Given the fact that diverting fracturing technique can improve the effective stimulation reservoir volume, and the currently-used temporary plugging materials of chemical particles and fibers are difficult to pass through sand-control completion tools and enter into fractures due to their solid nature, this work thus developed a novel temporary plugging agent (TPA) with multiphase transition properties at different temperatures. Laboratory and field experiments were both conducted to study its feasibility on industrial field applications.
Laboratory experiments were first carried out to investigate the properties of this TPA, including multiphase transition temperature and time, plugging strength, compatibility with other fluids, and core permeability damage, in order to guide the design of plugging agent dosage, fracturing construction parameters, and wellbore-fracture temperature. Then, field experiments were conducted to demonstrate its feasibility on actual field applications. Well A and Well R with almost the same geological and engineering conditions were chosen in this experiment where Well A adopted the developed novel technique and Well R, as a comparison well, adopted a conventional fracturing technique.
The results from the laboratory experiments indicated that the performance of this TPA met the requirements of industrial standards. With an increase in temperature, this TPA underwent a solution (liquid state) - gel (semi-solid state) - solution (liquid state) transition to meet the needs of different stages in a fracturing treatment, and its multiphase transition speed was controllable. Its plugging strength was positively correlated with its plugging length, with a gradient of 8.9MPa/m. This TPA had good compatibility with other fluids and little damage to rock permeability, only 2%, much less than 25% specified in the standard.
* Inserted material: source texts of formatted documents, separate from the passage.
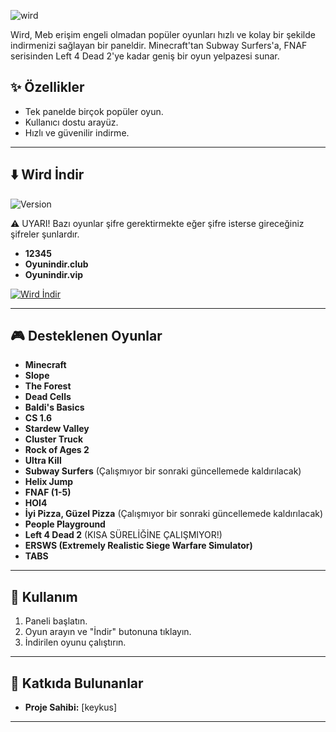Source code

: ![wird](https://github.com/user-attachments/assets/308ce5d0-c11f-4035-a0db-3c2ef7c131a5)


Wird, Meb erişim engeli olmadan popüler oyunları hızlı ve kolay bir şekilde indirmenizi sağlayan bir paneldir. Minecraft'tan Subway Surfers'a, FNAF serisinden Left 4 Dead 2'ye kadar geniş bir oyun yelpazesi sunar.



## ✨ Özellikler

- Tek panelde birçok popüler oyun.
- Kullanıcı dostu arayüz.
- Hızlı ve güvenilir indirme.

---

## ⬇️ Wird İndir
![Version](https://img.shields.io/badge/version-4.0.0-yellow)  


⚠️ UYARI!
Bazı oyunlar şifre gerektirmekte eğer şifre isterse gireceğiniz şifreler şunlardır.

- **12345**
- **Oyunindir.club**
- **Oyunindir.vip**
  


[![Wird İndir](https://img.shields.io/badge/Wird-%C4%B0ndir-yellow?style=for-the-badge&logo=github)](https://github.com/sdwird/wird/releases/download/v4/swird.exe)

---

## 🎮 Desteklenen Oyunlar

- **Minecraft**  
- **Slope**  
- **The Forest**  
- **Dead Cells**  
- **Baldi's Basics**  
- **CS 1.6**  
- **Stardew Valley**  
- **Cluster Truck**  
- **Rock of Ages 2**  
- **Ultra Kill**  
- **Subway Surfers**  (Çalışmıyor bir sonraki güncellemede kaldırılacak)
- **Helix Jump**  
- **FNAF (1-5)**  
- **HOI4**  
- **İyi Pizza, Güzel Pizza**  (Çalışmıyor bir sonraki güncellemede kaldırılacak)
- **People Playground**  
- **Left 4 Dead 2**  (KISA SÜRELİĞİNE ÇALIŞMIYOR!)
- **ERSWS (Extremely Realistic Siege Warfare Simulator)**  
- **TABS**  

---

## 🚀 Kullanım

1. Paneli başlatın.  
2. Oyun arayın ve "İndir" butonuna tıklayın.  
3. İndirilen oyunu çalıştırın.  

---

## 👥 Katkıda Bulunanlar

- **Proje Sahibi:** [keykus]  

---
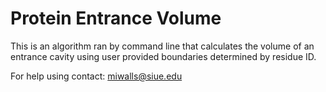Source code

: # Protein Entrance Volume

This is an algorithm ran by command line that calculates the volume of an entrance cavity using user provided boundaries determined by residue ID.

For help using contact: miwalls@siue.edu
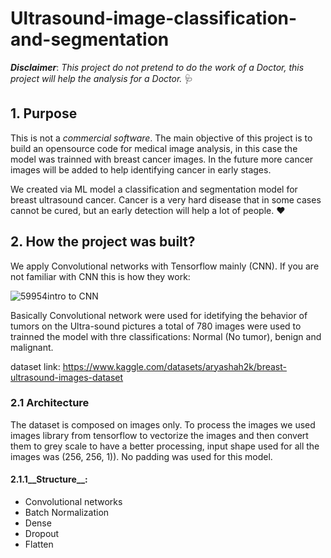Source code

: # Ultrasound-image-classification-and-segmentation


__*Disclaimer*__: *This project do not pretend to do the work of a Doctor, this project will help the analysis for a Doctor.* 🩺


## 1. Purpose

This is not a *commercial software*. The main objective of this project is to build an opensource code for medical image analysis, in this case the model was trainned with breast cancer images. In the future more cancer images will be added to help identifying cancer in early stages.

We created via ML model a classification and segmentation model for breast ultrasound cancer. Cancer is a very hard disease that in some cases cannot be cured, but an early detection will help a lot of people. ❤️


## 2. How the project was built?

We apply Convolutional networks with Tensorflow mainly (CNN). If you are not familiar with CNN this is how they work:

![59954intro to CNN](https://user-images.githubusercontent.com/96625479/233455423-bf3f0397-26cf-49b2-9708-7c8c76616640.JPG)

Basically Convolutional network were used for idetifying the behavior of tumors on the Ultra-sound pictures a total of 780 images were used to trainned the model with thre classifications: Normal (No tumor), benign and malignant.

dataset link: https://www.kaggle.com/datasets/aryashah2k/breast-ultrasound-images-dataset


### 2.1 Architecture

The dataset is composed on images only. To process the images we used images library from tensorflow to vectorize the images and then convert them to grey scale to have a better processing, input shape used for all the images was (256, 256, 1)). No padding was used for this model.


#### 2.1.1__Structure__:

- Convolutional networks
- Batch Normalization
- Dense
- Dropout
- Flatten
           



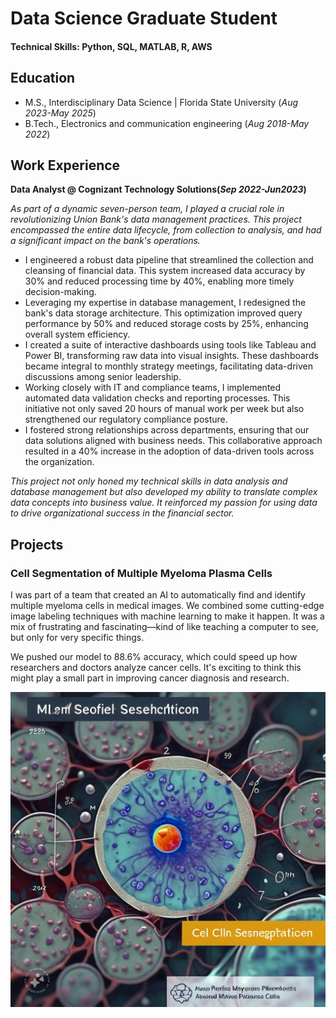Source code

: # Data Science Graduate Student

#### Technical Skills: Python, SQL, MATLAB, R, AWS

## Education
- M.S., Interdisciplinary Data Science | Florida State University (_Aug 2023-May 2025_)
- B.Tech., Electronics and communication engineering (_Aug 2018-May 2022_)

## Work Experience
**Data Analyst @ Cognizant Technology Solutions(_Sep 2022-Jun2023_)**

_As part of a dynamic seven-person team, I played a crucial role in revolutionizing Union Bank's data management practices. This project encompassed the entire data lifecycle, from collection to analysis, and had a significant impact on the bank's operations._

- I engineered a robust data pipeline that streamlined the collection and cleansing of financial data. This system increased data accuracy by 30% and reduced processing time by 40%, enabling more timely decision-making.
- Leveraging my expertise in database management, I redesigned the bank's data storage architecture. This optimization improved query performance by 50% and reduced storage costs by 25%, enhancing overall system efficiency.
- I created a suite of interactive dashboards using tools like Tableau and Power BI, transforming raw data into visual insights. These dashboards became integral to monthly strategy meetings, facilitating data-driven discussions among senior leadership.
- Working closely with IT and compliance teams, I implemented automated data validation checks and reporting processes. This initiative not only saved 20 hours of manual work per week but also strengthened our regulatory compliance posture.
- I fostered strong relationships across departments, ensuring that our data solutions aligned with business needs. This collaborative approach resulted in a 40% increase in the adoption of data-driven tools across the organization.
  
_This project not only honed my technical skills in data analysis and database management but also developed my ability to translate complex data concepts into business value. It reinforced my passion for using data to drive organizational success in the financial sector._



## Projects
### Cell Segmentation of Multiple Myeloma Plasma Cells

I was part of a team that created an AI to automatically find and identify multiple myeloma cells in medical images. We combined some cutting-edge image labeling techniques with machine learning to make it happen. It was a mix of frustrating and fascinating—kind of like teaching a computer to see, but only for very specific things.

We pushed our model to 88.6% accuracy, which could speed up how researchers and doctors analyze cancer cells. It's exciting to think this might play a small part in improving cancer diagnosis and research.

![Cell Segmentation](/cell_seg.jpg)
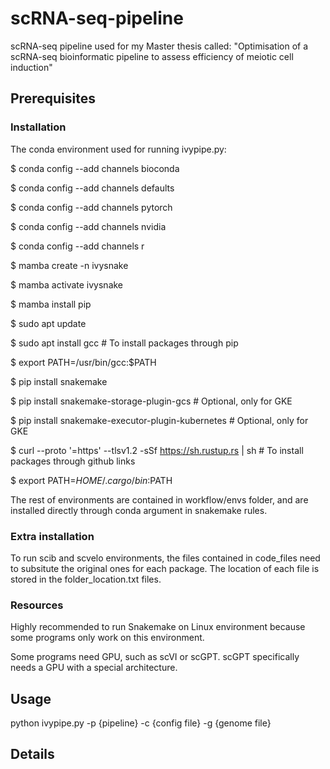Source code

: # scRNA-seq-pipeline
scRNA-seq pipeline used for my Master thesis called: "Optimisation of a scRNA-seq bioinformatic pipeline to assess efficiency of meiotic cell induction"

## Prerequisites

### Installation

The conda environment used for running ivypipe.py:

$ conda config --add channels bioconda

$ conda config --add channels defaults

$ conda config --add channels pytorch

$ conda config --add channels nvidia

$ conda config --add channels r

$ mamba create -n ivysnake

$ mamba activate ivysnake

$ mamba install pip

$ sudo apt update

$ sudo apt install gcc                                               # To install packages through pip

$ export PATH=/usr/bin/gcc:$PATH

$ pip install snakemake

$ pip install snakemake-storage-plugin-gcs                           # Optional, only for GKE

$ pip install snakemake-executor-plugin-kubernetes                   # Optional, only for GKE

$ curl --proto '=https' --tlsv1.2 -sSf https://sh.rustup.rs | sh     # To install packages through github links

$ export PATH=$HOME/.cargo/bin:$PATH


The rest of environments are contained in workflow/envs folder, and are installed directly through conda argument in snakemake rules.

### Extra installation

To run scib and scvelo environments, the files contained in code_files need to subsitute the original ones for each package. The location of each file is stored in the folder_location.txt files.

### Resources

Highly recommended to run Snakemake on Linux environment because some programs only work on this environment.


Some programs need GPU, such as scVI or scGPT. scGPT specifically needs a GPU with a special architecture.


## Usage

python ivypipe.py -p {pipeline} -c {config file} -g {genome file}

## Details
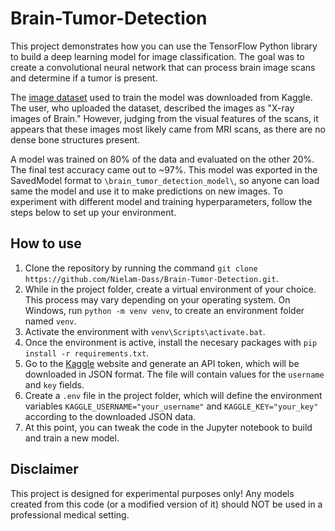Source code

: # Brain-Tumor-Detection
This project demonstrates how you can use the TensorFlow Python library to build a deep learning model for image classification. The goal was to create a convolutional neural network that can process brain image scans and determine if a tumor is present.

The [image dataset][dataset] used to train the model was downloaded from Kaggle. The user, who uploaded the dataset, described the images as "X-ray images of Brain." However, judging from the visual features of the scans, it appears that these images most likely came from MRI scans, as there are no dense bone structures present.

A model was trained on 80% of the data and evaluated on the other 20%. The final test accuracy came out to ~97%. This model was exported in the SavedModel format to `\brain_tumor_detection_model\`, so anyone can load same the model and use it to make predictions on new images. To experiment with different model and training hyperparameters, follow the steps below to set up your environment.

## How to use
1. Clone the repository by running the command `git clone https://github.com/Nielam-Dass/Brain-Tumor-Detection.git`.
2. While in the project folder, create a virtual environment of your choice. This process may vary depending on your operating system. On Windows, run `python -m venv venv`, to create an environment folder named `venv`.
3. Activate the environment with `venv\Scripts\activate.bat`.
4. Once the environment is active, install the necesary packages with `pip install -r requirements.txt`.
5. Go to the [Kaggle][kaggle] website and generate an API token, which will be downloaded in JSON format. The file will contain values for the `username` and `key` fields.
6. Create a `.env` file in the project folder, which will define the environment variables `KAGGLE_USERNAME="your_username"` and `KAGGLE_KEY="your_key"` according to the downloaded JSON data.
7. At this point, you can tweak the code in the Jupyter notebook to build and train a new model.

## Disclaimer
This project is designed for experimental purposes only! Any models created from this code (or a modified version of it) should NOT be used in a professional medical setting.

[dataset]: https://www.kaggle.com/datasets/preetviradiya/brian-tumor-dataset
[kaggle]: https://www.kaggle.com/
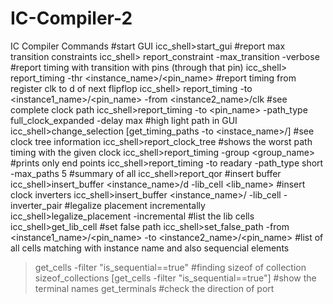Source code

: # IC-Compiler-2

 IC Compiler Commands
#start GUI
icc_shell>start_gui
#report max transition constraints
icc_shell> report_constraint -max_transition -verbose
#report timing with transition with pins (through that pin)
icc_shell> report_timing -thr <instance_name>/<pin_name>
#report timing from register clk to d of next flipflop
icc_shell> report_timing -to <instance1_name>/<pin_name> -from <instance2_name>/clk
#see complete clock path
icc_shell>report_timing -to <pin_name> -path_type full_clock_expanded -delay max
#high light path in GUI
icc_shell>change_selection [get_timing_paths -to <instace_name>/<pin>]
#see clock tree information
icc_shell>report_clock_tree
#shows the worst path timing with the given clock
icc_shell>report_timing -group <group_name>
#prints only end points
icc_shell>report_timing -to readary -path_type short -max_paths 5
#summary of all
icc_shell>report_qor
#insert buffer
icc_shell>insert_buffer <instance_name>/d -lib_cell <lib_name>
#insert clock inverters
icc_shell>insert_buffer <instance_name>/<clk pin> -lib_cell <lib inverter>
-inverter_pair
#legalize placement incrementally
icc_shell>legalize_placement -incremental
#list the lib cells
icc_shell>get_lib_cell
#set false path
icc_shell>set_false_path -from <instance1_name>/<pin_name> -to
<instance2_name>/<pin_name>
#list of all cells matching with instance name and also sequencial elements
>get_cells *<name>* -filter "is_sequential==true"
#finding sizeof of collection
>sizeof_collections [get_cells *<name>* -filter "is_sequential==true"]
#show the terminal names
>get_terminals *<name>*
#check the direction of port

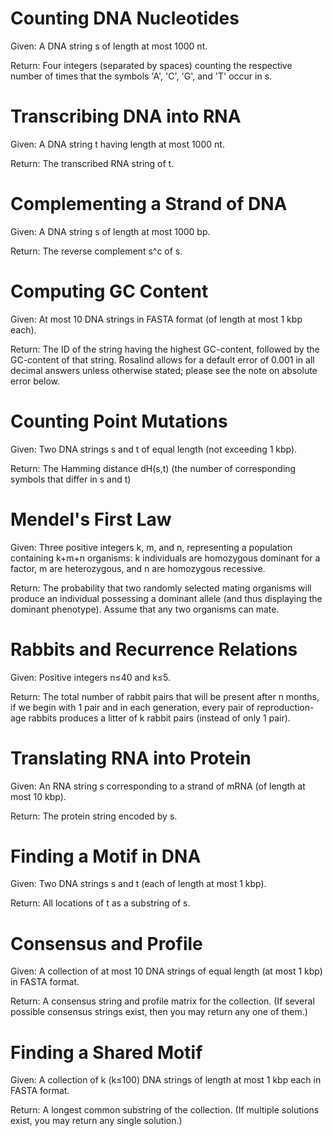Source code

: # Counting DNA Nucleotides

Given: A DNA string s of length at most 1000 nt.

Return: Four integers (separated by spaces) counting the respective number of times that the symbols 'A', 'C', 'G', and 'T' occur in s.

# Transcribing DNA into RNA

Given: A DNA string t having length at most 1000 nt.

Return: The transcribed RNA string of t.

# Complementing a Strand of DNA

Given: A DNA string s of length at most 1000 bp.

Return: The reverse complement s^c of s.

# Computing GC Content

Given: At most 10 DNA strings in FASTA format (of length at most 1 kbp each).

Return: The ID of the string having the highest GC-content, followed by the GC-content of that string. Rosalind allows for a default error of 0.001 in all decimal answers unless otherwise stated; please see the note on absolute error below.

# Counting Point Mutations

Given: Two DNA strings s and t of equal length (not exceeding 1 kbp).

Return: The Hamming distance dH(s,t) (the number of corresponding symbols that differ in s and t)

# Mendel's First Law

Given: Three positive integers k, m, and n, representing a population containing k+m+n organisms: k individuals are homozygous dominant for a factor, m are heterozygous, and n are homozygous recessive.

Return: The probability that two randomly selected mating organisms will produce an individual possessing a dominant allele (and thus displaying the dominant phenotype). Assume that any two organisms can mate.

# Rabbits and Recurrence Relations

Given: Positive integers n≤40 and k≤5.

Return: The total number of rabbit pairs that will be present after n months, if we begin with 1 pair and in each generation, every pair of reproduction-age rabbits produces a litter of k rabbit pairs (instead of only 1 pair).

# Translating RNA into Protein

Given: An RNA string s corresponding to a strand of mRNA (of length at most 10 kbp).

Return: The protein string encoded by s.

# Finding a Motif in DNA

Given: Two DNA strings s and t (each of length at most 1 kbp).

Return: All locations of t as a substring of s.

# Consensus and Profile

Given: A collection of at most 10 DNA strings of equal length (at most 1 kbp) in FASTA format.

Return: A consensus string and profile matrix for the collection. (If several possible consensus strings exist, then you may return any one of them.)

# Finding a Shared Motif

Given: A collection of k (k≤100) DNA strings of length at most 1 kbp each in FASTA format.

Return: A longest common substring of the collection. (If multiple solutions exist, you may return any single solution.)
The results from the field experiments demonstrated that this innovative technique was feasible and effective. The construction curve of Well A indicated that the construction pressure increased by 3.1MPa and the formation broke again after injecting this TPA. The micro-seismic monitoring also supported this finding and showed that new fractures propagated to the north-by-east direction instead of the due west direction. Under the same production system, the initial daily gas production of Well A was 1.3 times that of Well R. After 100 days of production, the daily gas production of Well A was 1.5 times that of Well R.